## Work request
For the material below, return exactly the lines starting at the line containing "listings upon arrival." and ending at the line containing "and scenic meal.", both ends included, and no others.

## Records for the exercise
=======

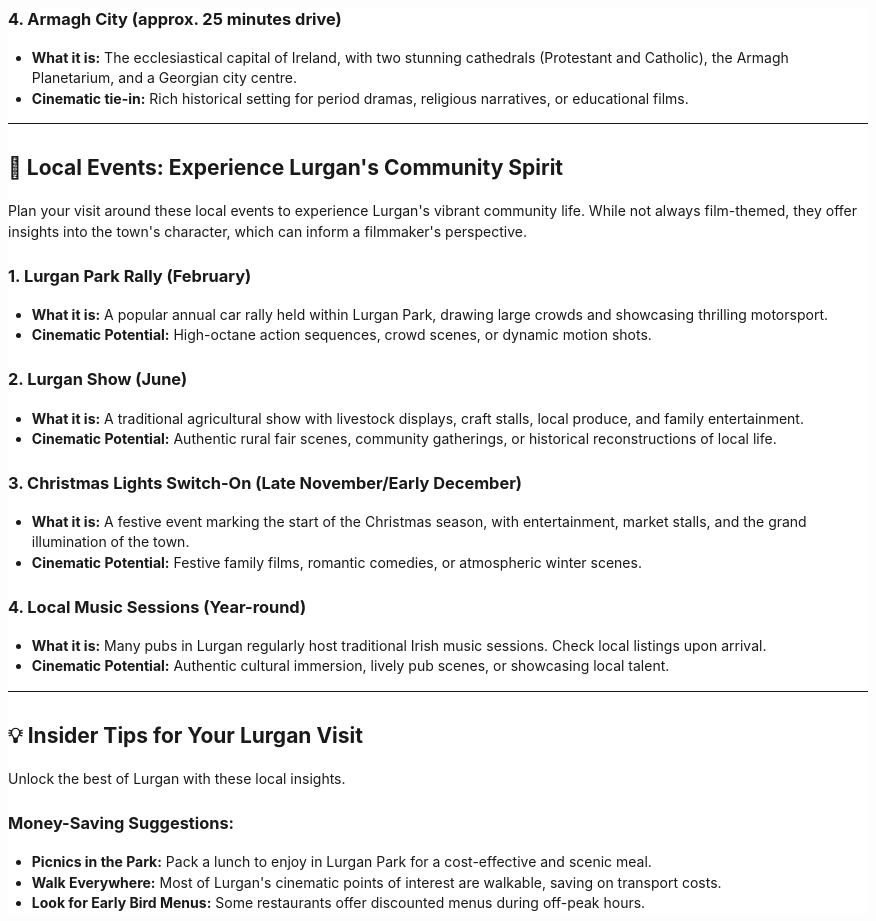 ### 4. **Armagh City (approx. 25 minutes drive)**
-   **What it is:** The ecclesiastical capital of Ireland, with two stunning cathedrals (Protestant and Catholic), the Armagh Planetarium, and a Georgian city centre.
-   **Cinematic tie-in:** Rich historical setting for period dramas, religious narratives, or educational films.

---

## 🎉 Local Events: Experience Lurgan's Community Spirit

Plan your visit around these local events to experience Lurgan's vibrant community life. While not always film-themed, they offer insights into the town's character, which can inform a filmmaker's perspective.

### 1. **Lurgan Park Rally (February)**
-   **What it is:** A popular annual car rally held within Lurgan Park, drawing large crowds and showcasing thrilling motorsport.
-   **Cinematic Potential:** High-octane action sequences, crowd scenes, or dynamic motion shots.

### 2. **Lurgan Show (June)**
-   **What it is:** A traditional agricultural show with livestock displays, craft stalls, local produce, and family entertainment.
-   **Cinematic Potential:** Authentic rural fair scenes, community gatherings, or historical reconstructions of local life.

### 3. **Christmas Lights Switch-On (Late November/Early December)**
-   **What it is:** A festive event marking the start of the Christmas season, with entertainment, market stalls, and the grand illumination of the town.
-   **Cinematic Potential:** Festive family films, romantic comedies, or atmospheric winter scenes.

### 4. **Local Music Sessions (Year-round)**
-   **What it is:** Many pubs in Lurgan regularly host traditional Irish music sessions. Check local listings upon arrival.
-   **Cinematic Potential:** Authentic cultural immersion, lively pub scenes, or showcasing local talent.

---

## 💡 Insider Tips for Your Lurgan Visit

Unlock the best of Lurgan with these local insights.

### **Money-Saving Suggestions:**
-   **Picnics in the Park:** Pack a lunch to enjoy in Lurgan Park for a cost-effective and scenic meal.
-   **Walk Everywhere:** Most of Lurgan's cinematic points of interest are walkable, saving on transport costs.
-   **Look for Early Bird Menus:** Some restaurants offer discounted menus during off-peak hours.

=======

## Your solution
-   **What it is:** Many pubs in Lurgan regularly host traditional Irish music sessions. Check local listings upon arrival.
-   **Cinematic Potential:** Authentic cultural immersion, lively pub scenes, or showcasing local talent.

---

## 💡 Insider Tips for Your Lurgan Visit

Unlock the best of Lurgan with these local insights.

### **Money-Saving Suggestions:**
-   **Picnics in the Park:** Pack a lunch to enjoy in Lurgan Park for a cost-effective and scenic meal.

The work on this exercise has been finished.